▶ [Task statement] Narrow the data below down to the lines containing "predpostavimo".

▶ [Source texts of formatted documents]
────────────────────
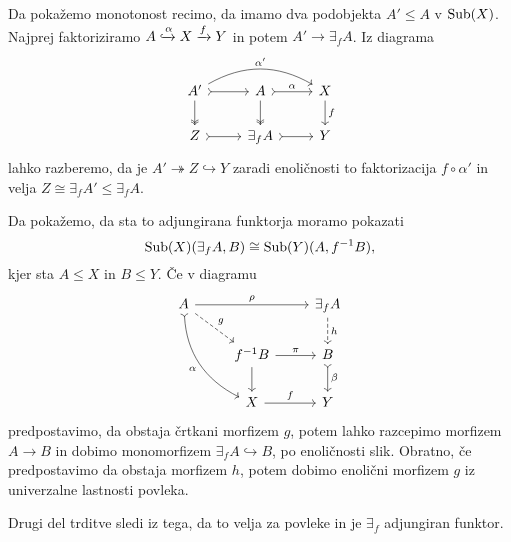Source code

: \documentclass[../kategoricna_logika.tex]{subfiles}
\begin{document}
\begin{dokaz}
  Da pokažemo monotonost recimo, da imamo dva podobjekta $A' \leq A$ v
  $\operatorname{Sub}(X)$.  Najprej faktoriziramo
  $A \xhookrightarrow{\alpha} X \xrightarrow{f} Y$ in potem
  $A' \to \exists_f A$.  Iz diagrama
  \begin{equation*}
    \begin{tikzcd}
      A' \ar[d, two heads] \ar[r, tail] \ar[rr, bend left, "\alpha'"]
      &
      A \ar[d, two heads] \ar[r, tail, "\alpha"] & X \ar[d, "f"] \\
      Z \ar[r, tail] & \exists_f A \ar[r, tail] & Y
    \end{tikzcd}
  \end{equation*}
  lahko razberemo, da je $A' \twoheadrightarrow Z \hookrightarrow Y$
  zaradi enoličnosti to faktorizacija $f \circ \alpha'$ in velja
  $Z \cong \exists_f A' \leq \exists_f A$.

  Da pokažemo, da sta to adjungirana funktorja moramo pokazati
  $$\operatorname{Sub}(X)(\exists_f A, B) \cong \operatorname{Sub}(Y)(A, f^{-1}B),$$
  kjer sta $A \leq X$ in $B \leq Y$. Če v diagramu
  \begin{equation*}
    \begin{tikzcd}
      A \ar[ddr, bend right, tail, "\alpha"'] \ar[dr, dashed, "g"]
      \ar[rr, "\rho"] & &
      \exists_f A \ar[d, dashed, "h"] \\
      & f^{-1}B \ar[d] \ar[r, "\pi"] & B \ar[d, tail, "\beta"] \\
      & X \ar[r, "f"] & Y
    \end{tikzcd}
  \end{equation*}
  predpostavimo, da obstaja črtkani morfizem $g$, potem lahko
  razcepimo morfizem~$A \to B$ in dobimo monomorfizem
  $\exists_f A \hookrightarrow B$, po enoličnosti slik.  Obratno, če
  predpostavimo da obstaja morfizem $h$, potem dobimo enolični
  morfizem $g$ iz univerzalne lastnosti povleka.

  Drugi del trditve sledi iz tega, da to velja za povleke in je
  $\exists_f$ adjungiran funktor.
\end{dokaz}
%
\end{document}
────────────────────
▶ [Task answer]
  predpostavimo, da obstaja črtkani morfizem $g$, potem lahko
  predpostavimo da obstaja morfizem $h$, potem dobimo enolični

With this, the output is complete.